I found out about her name change four years ago, almost to the day, when we were filling out college forms next to each other on the couch. She is graduating college in a few weeks and we are not inviting anyone. My fear of hearing a fake name called when she walks up to receive her diploma overshadows my pride and joy for this event. Another milestone wretched.
My sadness at hearing all her friends referring to her as “him” and with a different name prevents me from wanting to celebrate with other parents. Another gathering I don’t want to attend.
I am doing better. Now I am able to just look at her eyes when she is home and feel sorry for her and not physically sick. And I now use my hand to cover up her facial hair when we’re on FaceTime. My husband and I have both worked so hard to keep her close even when it was easier to give in. We don’t use any name at all except nicknames from when she was little. It’s been so brutal and I can honestly attest to the darkest nights of my soul - that dragged on for too long as I hoped to be taken out of it all. Her dad, who I thought would suffer a heart attack, is holding on to more hope than I do that this will be over soon for us.

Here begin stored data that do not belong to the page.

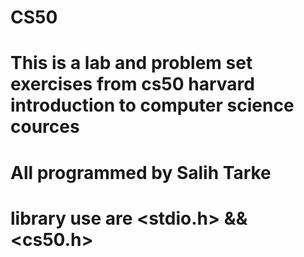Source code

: # CS50
# This is a lab and problem set exercises from cs50 harvard introduction to computer science cources
# All programmed by Salih Tarke
# library use are <stdio.h> && <cs50.h>
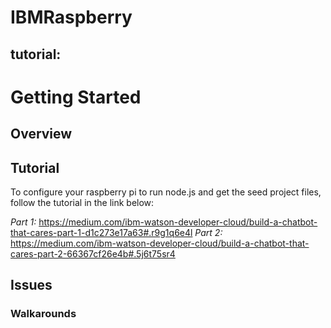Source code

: # IBMRaspberry

## tutorial:

# Getting Started
## Overview
## Tutorial
To configure your raspberry pi to run node.js and get the seed project files, follow the tutorial in the link below:

*Part 1:* https://medium.com/ibm-watson-developer-cloud/build-a-chatbot-that-cares-part-1-d1c273e17a63#.r9g1q6e4l
*Part 2:* https://medium.com/ibm-watson-developer-cloud/build-a-chatbot-that-cares-part-2-66367cf26e4b#.5j6t75sr4

## Issues
### Walkarounds

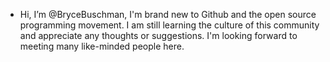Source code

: - Hi, I’m @BryceBuschman, I'm brand new to Github and the open source programming movement. I am still learning the culture of this community and appreciate any thoughts or suggestions. I'm looking forward to meeting many like-minded people here.

<!---
BryceBuschman/BryceBuschman is a ✨ special ✨ repository because its `README.md` (this file) appears on your GitHub profile.
You can click the Preview link to take a look at your changes.
--->
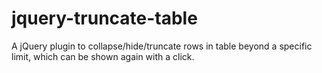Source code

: jquery-truncate-table
=====================

A jQuery plugin to collapse/hide/truncate rows in table beyond a specific limit, which can be shown again with a click.
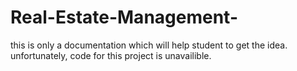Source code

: # Real-Estate-Management-
this  is only a documentation which will help student to get the idea. 
unfortunately, code for this project is unavailible.
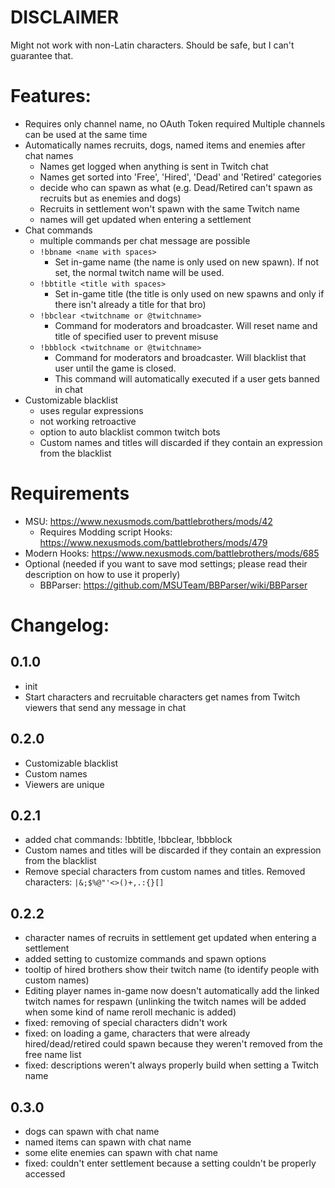 # **DISCLAIMER**
Might not work with non-Latin characters. Should be safe, but I can't guarantee that.

# Features:
- Requires only channel name, no OAuth Token required
Multiple channels can be used at the same time
- Automatically names recruits, dogs, named items and enemies after chat names
  - Names get logged when anything is sent in Twitch chat
  - Names get sorted into 'Free', 'Hired', 'Dead' and 'Retired' categories
  - decide who can spawn as what (e.g. Dead/Retired can't spawn as recruits but as enemies and dogs)
  - Recruits in settlement won't spawn with the same Twitch name
  - names will get updated when entering a settlement
- Chat commands
  - multiple commands per chat message are possible
  - `!bbname <name with spaces>`
    - Set in-game name (the name is only used on new spawn). If not set, the normal twitch name will be used.
  - `!bbtitle <title with spaces>`
    - Set in-game title (the title is only used on new spawns and only if there isn't already a title for that bro)
  - `!bbclear <twitchname or @twitchname>`
    - Command for moderators and broadcaster. Will reset name and title of specified user to prevent misuse
  - `!bbblock <twitchname or @twitchname>`
    - Command for moderators and broadcaster. Will blacklist that user until the game is closed.
    - This command will automatically executed if a user gets banned in chat  
- Customizable blacklist
  - uses regular expressions
  - not working retroactive
  - option to auto blacklist common twitch bots
  - Custom names and titles will discarded if they contain an expression from the blacklist
 
# Requirements
- MSU: https://www.nexusmods.com/battlebrothers/mods/42
  - Requires Modding script Hooks: https://www.nexusmods.com/battlebrothers/mods/479
- Modern Hooks: https://www.nexusmods.com/battlebrothers/mods/685
- Optional (needed if you want to save mod settings; please read their description on how to use it properly)
  - BBParser: https://github.com/MSUTeam/BBParser/wiki/BBParser

# Changelog:

## 0.1.0
- init
- Start characters and recruitable characters get names from Twitch viewers that send any message in chat

## 0.2.0
- Customizable blacklist
- Custom names
- Viewers are unique

## 0.2.1
- added chat commands: !bbtitle, !bbclear, !bbblock
- Custom names and titles will be discarded if they contain an expression from the blacklist
- Remove special characters from custom names and titles. Removed characters: `|&;$%@"'<>()+,.:{}[]`

## 0.2.2
- character names of recruits in settlement get updated when entering a settlement
- added setting to customize commands and spawn options
- tooltip of hired brothers show their twitch name (to identify people with custom names)
- Editing player names in-game now doesn't automatically add the linked twitch names for respawn (unlinking the twitch names will be added when some kind of name reroll mechanic is added)
- fixed: removing of special characters didn't work
- fixed: on loading a game, characters that were already hired/dead/retired could spawn because they weren't removed from the free name list
- fixed: descriptions weren't always properly build when setting a Twitch name

## 0.3.0
- dogs can spawn with chat name
- named items can spawn with chat name
- some elite enemies can spawn with chat name
- fixed: couldn't enter settlement because a setting couldn't be properly accessed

We do not know if her college diploma will have the name we lovingly and thoughtfully gave her. I am afraid if I make a fuss at the school, I will ruin her college graduation when they announce the beautiful name. Either way it hurts.


I never thought in a million years my daughter would loathe her unique name that we spent so much time picking out. High school graduation was hard with her. She received the name print outs for her ceremony and they somehow never made it home to add into the invitations.
So I had to make my own. I never thought so much stress and anxiety would revolve around round a name.
When I hear the term deadname it’s a shot to my heart for myself and anyone out there who understands what this is doing to parents.
I understand how you are feeling.
For a while I thought I could somehow come to terms with my sons " new name". But over time I realized that it's just another chipping away and I can't go there anymore. He doesn't speak to us so when I talk to his siblings I use the name God gave him. We didn't even choose his name because it was something that happened miraculously while I was on a retreat. I feel like this is something I have to give to God. His name is not dead because it lives in the heart of his Savior and Father. I pray that somehow he will be touched and the work in his heart will be done to bring him back to the truth. All I have is prayer. And as I was praying this morning and I read what Jesus said about how He has overcome the world, I realize it's more than enough.